Dimanche, le collectif "#NousToutes" a également montré son engagement et son soutien au mouvement #lundi14septembre. "Nos tenues ne sont pas le problème. Le problème, c'est le harcèlement, les agressions et les viols. Soutien à toutes celles et ceux qui refusent la culpabilisation des femmes."

Sexualisation et culpabilisation

"Aujourd’hui #lundi14septembre des jeunes filles ont décidé spontanément partout en France de porter jupes, décolletés, crop-top, ou maquillage pour affirmer leur liberté face aux jugements et actes sexistes. En tant que mère, je les soutiens avec sororité & admiration", a réagi, lundi sur Twitter, la Ministre déléguée à la citoyenneté, et ex-secrétaire d'État chargée de l'égalité femmes-hommes, Marlène Schiappa.

Cette dernière est à l'initiative, avec le ministre de l'Éducation nationale, Jean-Michel Blanquer, de la création des "référents égalité" dont les établissements doivent se doter depuis la rentrée 2018, afin de sensibiliser les élèves à l'égalité entre les filles et les garçons. Une égalité qui ne semble pas encore au goût du jour, déplore Céline Piques. "Les règles doivent être les mêmes pour les filles et les garçons. À partir du moment où il y a des garçons qui viennent encore en short au lycée, il est impossible d’interdire aux filles de porter des jupes aussi courtes qu’un short, c'est une question d’égalité", affirme-t-elle. 

Celle-ci déplore que les contraintes présentes dans les règlements intérieurs ne concernent que les filles, et selon elle, de telles mesures ne peuvent être motivées par la notion de "respect". "Ce n'est pas une question de 'respect', sinon on ne parlerait pas d''indécence'", explique à France 24 la porte-parole d'Osez le féminisme. "Il s'agit bien d'une question de 'décence' de la tenue, donc le fait qu’elle soit sexualisée.
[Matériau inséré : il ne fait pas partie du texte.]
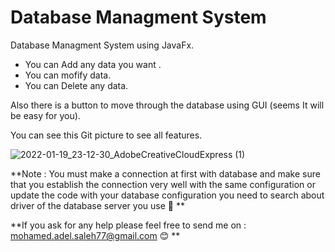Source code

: # Database Managment System
Database Managment System using JavaFx.

- You can Add any data you want .
- You can mofify data.
- You can Delete any data.


Also there is a button to move through the database using GUI (seems It will be easy for you).

You can see this Git picture to see all features.

![2022-01-19_23-12-30_AdobeCreativeCloudExpress (1)](https://user-images.githubusercontent.com/26310663/151275166-8e6f5a99-0feb-403d-af49-8eab7ca5ce5b.gif)

**Note : You must make a connection at first with database and make sure that you establish the connection very well with the same configuration or update the code with your database configuration you need to search about driver of the database server you use :monocle_face: **

**If you ask for any help please feel free to send me on : mohamed.adel.saleh77@gmail.com  :blush: **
Une fille qui vient en mini-short ou en jupe courte, on va la percevoir comme étant sexualisée, et donc forcément responsable des violences sexistes qu’elle pourrait subir à cause de cette tenue, mais les interdictions ne concernent pas les garçons : la décence ne s'applique qu’aux filles et c'est bien là le problème".

De là découle une certaine culpabilisation, dénoncée dans de nombreux témoignages. "En 6e, je portais une combishort avec un collant et ma CPE m'a dit 'Attention tu vas attirer l'œil des mauvais garçons', alors j'ai été renvoyée chez moi", raconte par exemple Leila sur Twitter.

"ll y a une inversion totale", dénonce Céline Piques. "Ces normes ne s'appliquent qu'au corps des filles, uniquement parce qu'il y a du sexisme dans notre société et qu’il y a des violences sexistes et sexuelles qui sont commises par les garçons". Aussi, la porte-parole d'Osez le féminisme le rappelle : il faut, selon elle, supprimer les préconisations vestimentaires à destination des filles et mettre en place un certain nombre de sanctions quand il y a des comportements sexistes de la part de garçons, "pour que les filles puissent enfin venir en jupe à l'école, mais surtout venir en jupe en toute tranquillité… Et ça, ce n'est pas encore gagné".